Regarding RAM usage, the Orderer exhibits a narrower range (refer to Fig. 6d) compared to the Organization. RAM usage varies from approximately 95 MB to 124 MB for the record function, from approximately 114 MB to 162 MB for the update function, and from approximately 139 MB to 160 MB for the query function. For a fixed small number of clients (C = 5), compared to the record function, the update function requires 49.47% more RAM, and the query function requires 50.76% more RAM. There is no significant impact of block size and block timeout on RAM usage. When increasing the number of clients from 5 to 200 (test cases with BT = 0.5 and BS = 10), some RAM usage increase is observed, but it is not as significant compared to the Organization and results in a 50% increase in RAM utilization on average.
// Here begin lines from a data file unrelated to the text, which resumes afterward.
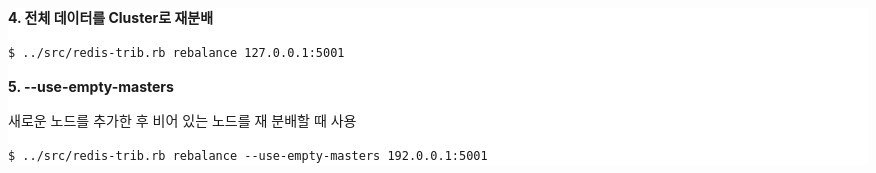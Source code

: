 

**4. 전체 데이터를 Cluster로 재분배**

```
$ ../src/redis-trib.rb rebalance 127.0.0.1:5001
```



**5. --use-empty-masters**

새로운 노드를 추가한 후 비어 있는 노드를 재 분배할 때 사용

```
$ ../src/redis-trib.rb rebalance --use-empty-masters 192.0.0.1:5001
```

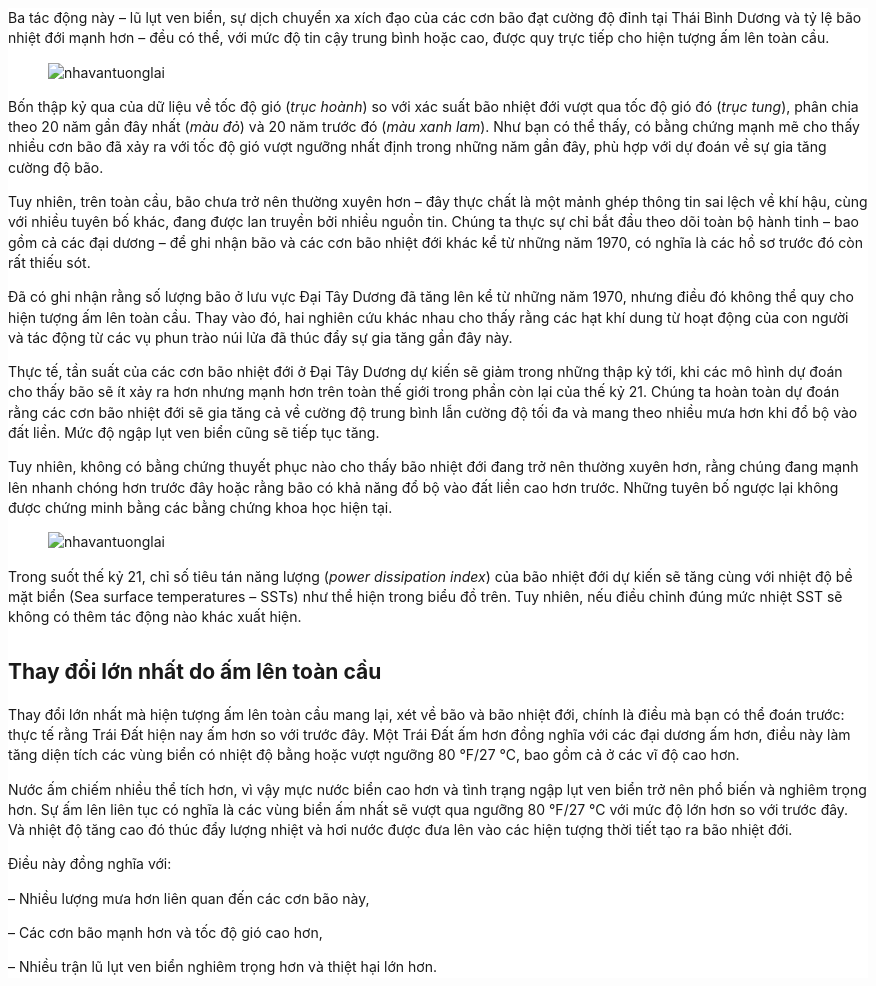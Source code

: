 Ba tác động này – lũ lụt ven biển, sự dịch chuyển xa xích đạo của các cơn bão đạt cường độ đỉnh tại Thái Bình Dương và tỷ lệ bão nhiệt đới mạnh hơn – đều có thể, với mức độ tin cậy trung bình hoặc cao, được quy trực tiếp cho hiện tượng ấm lên toàn cầu.

<figure><img src="https://banmaixanh.vercel.app/image/article/bien-doi-khi-hau-thien-tai-07.jpg" alt="nhavantuonglai" title="nhavantuonglai" height=100% width=100%><figcaption><p></p></figcaption></figure>

Bốn thập kỷ qua của dữ liệu về tốc độ gió (_trục hoành_) so với xác suất bão nhiệt đới vượt qua tốc độ gió đó (_trục tung_), phân chia theo 20 năm gần đây nhất (_màu đỏ_) và 20 năm trước đó (_màu xanh lam_). Như bạn có thể thấy, có bằng chứng mạnh mẽ cho thấy nhiều cơn bão đã xảy ra với tốc độ gió vượt ngưỡng nhất định trong những năm gần đây, phù hợp với dự đoán về sự gia tăng cường độ bão.

Tuy nhiên, trên toàn cầu, bão chưa trở nên thường xuyên hơn – đây thực chất là một mảnh ghép thông tin sai lệch về khí hậu, cùng với nhiều tuyên bố khác, đang được lan truyền bởi nhiều nguồn tin. Chúng ta thực sự chỉ bắt đầu theo dõi toàn bộ hành tinh – bao gồm cả các đại dương – để ghi nhận bão và các cơn bão nhiệt đới khác kể từ những năm 1970, có nghĩa là các hồ sơ trước đó còn rất thiếu sót.

Đã có ghi nhận rằng số lượng bão ở lưu vực Đại Tây Dương đã tăng lên kể từ những năm 1970, nhưng điều đó không thể quy cho hiện tượng ấm lên toàn cầu. Thay vào đó, hai nghiên cứu khác nhau cho thấy rằng các hạt khí dung từ hoạt động của con người và tác động từ các vụ phun trào núi lửa đã thúc đẩy sự gia tăng gần đây này.

Thực tế, tần suất của các cơn bão nhiệt đới ở Đại Tây Dương dự kiến sẽ giảm trong những thập kỷ tới, khi các mô hình dự đoán cho thấy bão sẽ ít xảy ra hơn nhưng mạnh hơn trên toàn thế giới trong phần còn lại của thế kỷ 21. Chúng ta hoàn toàn dự đoán rằng các cơn bão nhiệt đới sẽ gia tăng cả về cường độ trung bình lẫn cường độ tối đa và mang theo nhiều mưa hơn khi đổ bộ vào đất liền. Mức độ ngập lụt ven biển cũng sẽ tiếp tục tăng.

Tuy nhiên, không có bằng chứng thuyết phục nào cho thấy bão nhiệt đới đang trở nên thường xuyên hơn, rằng chúng đang mạnh lên nhanh chóng hơn trước đây hoặc rằng bão có khả năng đổ bộ vào đất liền cao hơn trước. Những tuyên bố ngược lại không được chứng minh bằng các bằng chứng khoa học hiện tại.

<figure><img src="https://banmaixanh.vercel.app/image/article/bien-doi-khi-hau-thien-tai-08.jpg" alt="nhavantuonglai" title="nhavantuonglai" height=100% width=100%><figcaption><p></p></figcaption></figure>

Trong suốt thế kỷ 21, chỉ số tiêu tán năng lượng (_power dissipation index_) của bão nhiệt đới dự kiến sẽ tăng cùng với nhiệt độ bề mặt biển (Sea surface temperatures – SSTs) như thể hiện trong biểu đồ trên. Tuy nhiên, nếu điều chỉnh đúng mức nhiệt SST sẽ không có thêm tác động nào khác xuất hiện.

## Thay đổi lớn nhất do ấm lên toàn cầu

Thay đổi lớn nhất mà hiện tượng ấm lên toàn cầu mang lại, xét về bão và bão nhiệt đới, chính là điều mà bạn có thể đoán trước: thực tế rằng Trái Đất hiện nay ấm hơn so với trước đây. Một Trái Đất ấm hơn đồng nghĩa với các đại dương ấm hơn, điều này làm tăng diện tích các vùng biển có nhiệt độ bằng hoặc vượt ngưỡng 80 °F/27 °C, bao gồm cả ở các vĩ độ cao hơn.

Nước ấm chiếm nhiều thể tích hơn, vì vậy mực nước biển cao hơn và tình trạng ngập lụt ven biển trở nên phổ biến và nghiêm trọng hơn. Sự ấm lên liên tục có nghĩa là các vùng biển ấm nhất sẽ vượt qua ngưỡng 80 °F/27 °C với mức độ lớn hơn so với trước đây. Và nhiệt độ tăng cao đó thúc đẩy lượng nhiệt và hơi nước được đưa lên vào các hiện tượng thời tiết tạo ra bão nhiệt đới.

Điều này đồng nghĩa với:

– Nhiều lượng mưa hơn liên quan đến các cơn bão này,

– Các cơn bão mạnh hơn và tốc độ gió cao hơn,

– Nhiều trận lũ lụt ven biển nghiêm trọng hơn và thiệt hại lớn hơn.
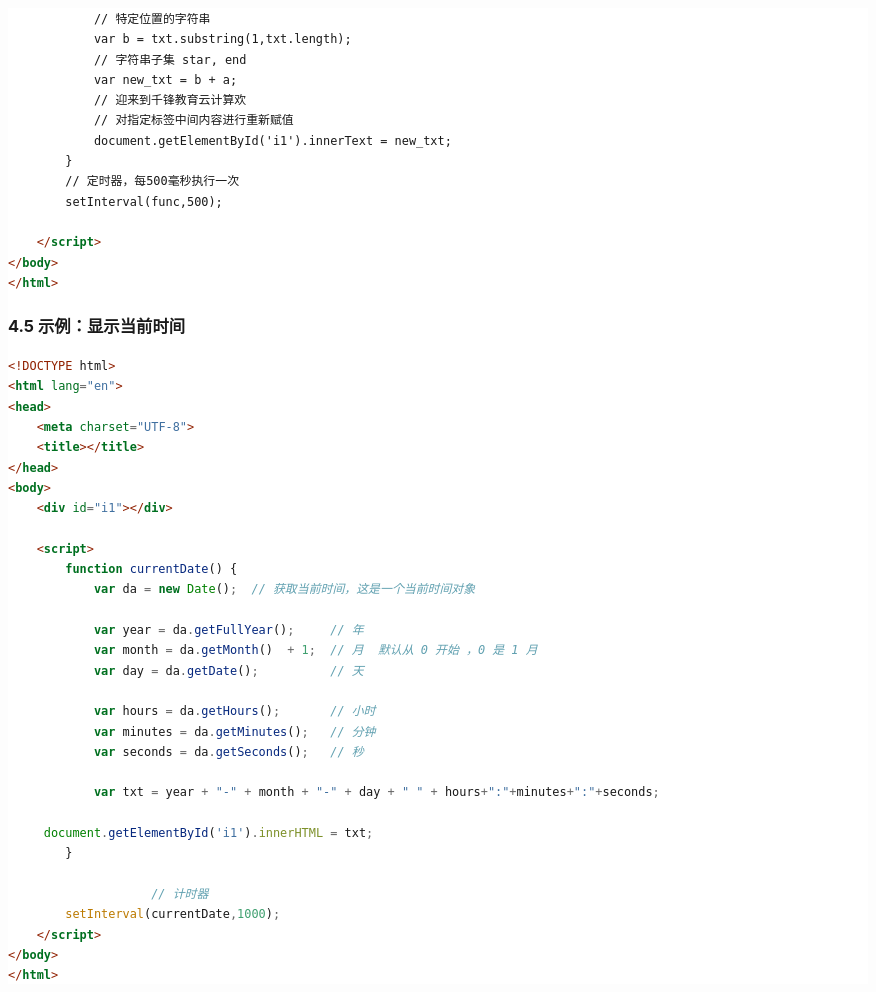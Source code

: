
 ```html
            // 特定位置的字符串
            var b = txt.substring(1,txt.length);
            // 字符串子集 star, end
            var new_txt = b + a;
            // 迎来到千锋教育云计算欢
            // 对指定标签中间内容进行重新赋值
            document.getElementById('i1').innerText = new_txt;
        }
        // 定时器，每500毫秒执行一次
        setInterval(func,500);
 
    </script>
</body>
</html>
```



### 4.5 示例：显示当前时间

```html
<!DOCTYPE html>
<html lang="en">
<head>
    <meta charset="UTF-8">
    <title></title>
</head>
<body>
    <div id="i1"></div>
 
    <script>
        function currentDate() {
            var da = new Date();  // 获取当前时间，这是一个当前时间对象
 
            var year = da.getFullYear();     // 年  
            var month = da.getMonth()  + 1;  // 月  默认从 0 开始 ，0 是 1 月
            var day = da.getDate();          // 天
 
            var hours = da.getHours();       // 小时
            var minutes = da.getMinutes();   // 分钟
            var seconds = da.getSeconds();   // 秒
 
            var txt = year + "-" + month + "-" + day + " " + hours+":"+minutes+":"+seconds;
 
     document.getElementById('i1').innerHTML = txt;
        }
                    
                    // 计时器
        setInterval(currentDate,1000);       
    </script>
</body>
</html>
```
Ledger Similarly to the Orderer, the Ledger primarily utilizes CPU computing power for the record and update functions (refer to Fig. 6e). The workload of the query function is small, averaging 1.08%, and reaches a CPU usage value of 2.34% only with a large number of clients (C = 200). However, the update function consistently exhibits the highest CPU load in all test cases, averaging 51.75% more compared to the record function. Similarly to the Organization case, for lower block timeout values (BT = 0.5), the CPU usage for the record and update is higher compared to test cases with higher BT values (BT = 1 and BT = 2) when considering appropriate BS values (BS = 10; BS = 100; BS = 1000; BS = 10000) and the same number of clients (C = 5). The increase in the number of clients requires significantly more CPU resources (observed in test cases with BT = 0.5 and BS = 10) – when comparing cases with 5 and 50 clients, there is a 3.24 times increase for the record function and a 2.84 times increase for the update function. However, a stable growth trend in CPU usage is not observed – starting from C = 50, CPU usage begins to stabilize.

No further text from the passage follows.